Search the material below for the string "searchable" and list each line that holds it.

*** Listed records ***

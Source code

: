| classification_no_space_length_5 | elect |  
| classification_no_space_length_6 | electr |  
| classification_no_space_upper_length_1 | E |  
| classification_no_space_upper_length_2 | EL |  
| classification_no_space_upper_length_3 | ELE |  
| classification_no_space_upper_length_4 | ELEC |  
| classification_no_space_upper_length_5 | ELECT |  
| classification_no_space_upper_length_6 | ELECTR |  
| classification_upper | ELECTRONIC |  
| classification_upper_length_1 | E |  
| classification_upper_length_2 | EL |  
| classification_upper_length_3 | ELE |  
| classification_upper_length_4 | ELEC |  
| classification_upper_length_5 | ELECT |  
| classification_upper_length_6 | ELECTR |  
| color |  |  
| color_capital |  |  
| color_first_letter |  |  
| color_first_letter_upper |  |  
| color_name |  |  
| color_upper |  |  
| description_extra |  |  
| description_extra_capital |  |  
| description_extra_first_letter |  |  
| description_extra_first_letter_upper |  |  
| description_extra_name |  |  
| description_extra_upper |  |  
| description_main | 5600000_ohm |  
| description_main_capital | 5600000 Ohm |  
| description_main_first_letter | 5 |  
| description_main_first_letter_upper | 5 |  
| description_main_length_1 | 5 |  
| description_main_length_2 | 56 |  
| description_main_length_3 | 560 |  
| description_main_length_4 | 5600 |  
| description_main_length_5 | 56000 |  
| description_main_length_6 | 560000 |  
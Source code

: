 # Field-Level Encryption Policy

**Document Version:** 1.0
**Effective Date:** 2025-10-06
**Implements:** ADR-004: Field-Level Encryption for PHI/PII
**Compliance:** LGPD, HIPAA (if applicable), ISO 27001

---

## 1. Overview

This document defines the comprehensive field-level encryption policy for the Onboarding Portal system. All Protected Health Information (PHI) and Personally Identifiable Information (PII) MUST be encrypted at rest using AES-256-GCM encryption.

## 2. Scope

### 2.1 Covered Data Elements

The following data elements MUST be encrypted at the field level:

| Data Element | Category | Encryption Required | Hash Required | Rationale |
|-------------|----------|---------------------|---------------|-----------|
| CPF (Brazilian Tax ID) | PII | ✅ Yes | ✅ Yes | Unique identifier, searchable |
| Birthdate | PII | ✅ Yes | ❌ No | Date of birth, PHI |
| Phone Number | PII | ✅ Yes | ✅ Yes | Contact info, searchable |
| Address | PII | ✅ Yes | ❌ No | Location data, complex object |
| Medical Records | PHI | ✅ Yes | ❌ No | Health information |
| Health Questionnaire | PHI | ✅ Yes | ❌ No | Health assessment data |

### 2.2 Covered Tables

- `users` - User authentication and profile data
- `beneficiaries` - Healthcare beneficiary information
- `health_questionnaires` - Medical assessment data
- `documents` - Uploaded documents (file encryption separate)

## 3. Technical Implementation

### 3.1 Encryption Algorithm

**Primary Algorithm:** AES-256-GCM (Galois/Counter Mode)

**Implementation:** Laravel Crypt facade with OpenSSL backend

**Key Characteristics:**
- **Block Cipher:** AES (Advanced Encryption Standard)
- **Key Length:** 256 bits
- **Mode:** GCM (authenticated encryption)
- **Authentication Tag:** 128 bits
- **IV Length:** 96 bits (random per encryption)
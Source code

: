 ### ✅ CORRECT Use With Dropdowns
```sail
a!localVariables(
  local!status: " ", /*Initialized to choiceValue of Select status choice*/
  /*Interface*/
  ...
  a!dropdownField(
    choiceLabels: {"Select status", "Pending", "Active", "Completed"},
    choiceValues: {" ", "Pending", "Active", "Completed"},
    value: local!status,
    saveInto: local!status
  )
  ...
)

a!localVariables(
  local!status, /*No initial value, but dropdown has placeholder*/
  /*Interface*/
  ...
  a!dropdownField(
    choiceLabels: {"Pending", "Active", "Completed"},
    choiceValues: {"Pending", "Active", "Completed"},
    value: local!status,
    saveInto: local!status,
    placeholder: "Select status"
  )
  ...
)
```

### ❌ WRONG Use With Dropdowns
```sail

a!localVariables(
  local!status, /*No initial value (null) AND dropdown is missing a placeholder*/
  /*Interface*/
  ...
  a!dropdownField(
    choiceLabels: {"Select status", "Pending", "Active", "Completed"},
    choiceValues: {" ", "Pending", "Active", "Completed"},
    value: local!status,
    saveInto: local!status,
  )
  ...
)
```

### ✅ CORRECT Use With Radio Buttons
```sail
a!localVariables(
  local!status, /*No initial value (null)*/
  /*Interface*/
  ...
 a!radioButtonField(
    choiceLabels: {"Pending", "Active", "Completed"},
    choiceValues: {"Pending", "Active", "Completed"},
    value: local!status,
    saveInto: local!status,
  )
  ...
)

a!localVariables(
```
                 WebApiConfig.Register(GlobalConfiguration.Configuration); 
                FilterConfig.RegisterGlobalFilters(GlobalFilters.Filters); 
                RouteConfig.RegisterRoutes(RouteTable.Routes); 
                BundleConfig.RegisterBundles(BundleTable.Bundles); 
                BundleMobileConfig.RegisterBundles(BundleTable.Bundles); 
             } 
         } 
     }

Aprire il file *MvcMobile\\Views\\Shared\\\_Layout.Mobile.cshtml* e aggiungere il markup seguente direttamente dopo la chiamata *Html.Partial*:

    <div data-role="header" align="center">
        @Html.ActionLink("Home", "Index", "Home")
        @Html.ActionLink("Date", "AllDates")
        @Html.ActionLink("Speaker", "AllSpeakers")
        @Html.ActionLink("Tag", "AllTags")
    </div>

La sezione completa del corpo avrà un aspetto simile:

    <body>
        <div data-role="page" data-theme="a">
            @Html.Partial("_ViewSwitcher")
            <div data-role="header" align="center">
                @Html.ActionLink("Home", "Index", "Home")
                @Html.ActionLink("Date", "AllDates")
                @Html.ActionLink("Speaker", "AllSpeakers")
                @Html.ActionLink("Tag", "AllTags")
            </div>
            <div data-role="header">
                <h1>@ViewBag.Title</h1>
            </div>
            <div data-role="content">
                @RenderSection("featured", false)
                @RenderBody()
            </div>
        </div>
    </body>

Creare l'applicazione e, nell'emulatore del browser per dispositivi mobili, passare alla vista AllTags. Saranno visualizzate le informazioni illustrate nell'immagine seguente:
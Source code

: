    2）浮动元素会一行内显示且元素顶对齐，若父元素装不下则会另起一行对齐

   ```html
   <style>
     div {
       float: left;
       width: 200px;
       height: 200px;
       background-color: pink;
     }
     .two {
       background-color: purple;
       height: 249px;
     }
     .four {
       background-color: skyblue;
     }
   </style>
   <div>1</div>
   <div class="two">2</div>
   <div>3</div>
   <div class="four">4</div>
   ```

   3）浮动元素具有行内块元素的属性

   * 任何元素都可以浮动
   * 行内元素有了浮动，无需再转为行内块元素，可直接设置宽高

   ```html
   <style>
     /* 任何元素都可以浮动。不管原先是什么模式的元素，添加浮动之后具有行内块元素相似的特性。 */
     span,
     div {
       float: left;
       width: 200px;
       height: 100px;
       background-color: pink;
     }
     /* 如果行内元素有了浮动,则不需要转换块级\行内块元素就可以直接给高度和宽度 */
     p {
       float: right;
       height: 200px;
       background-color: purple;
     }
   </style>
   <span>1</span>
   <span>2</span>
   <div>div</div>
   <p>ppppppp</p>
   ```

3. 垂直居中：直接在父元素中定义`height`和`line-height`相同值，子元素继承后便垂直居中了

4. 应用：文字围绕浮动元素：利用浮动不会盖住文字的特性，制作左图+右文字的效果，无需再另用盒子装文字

***

Exercise result
| CPF (Brazilian Tax ID) | PII | ✅ Yes | ✅ Yes | Unique identifier, searchable |
| Phone Number | PII | ✅ Yes | ✅ Yes | Contact info, searchable |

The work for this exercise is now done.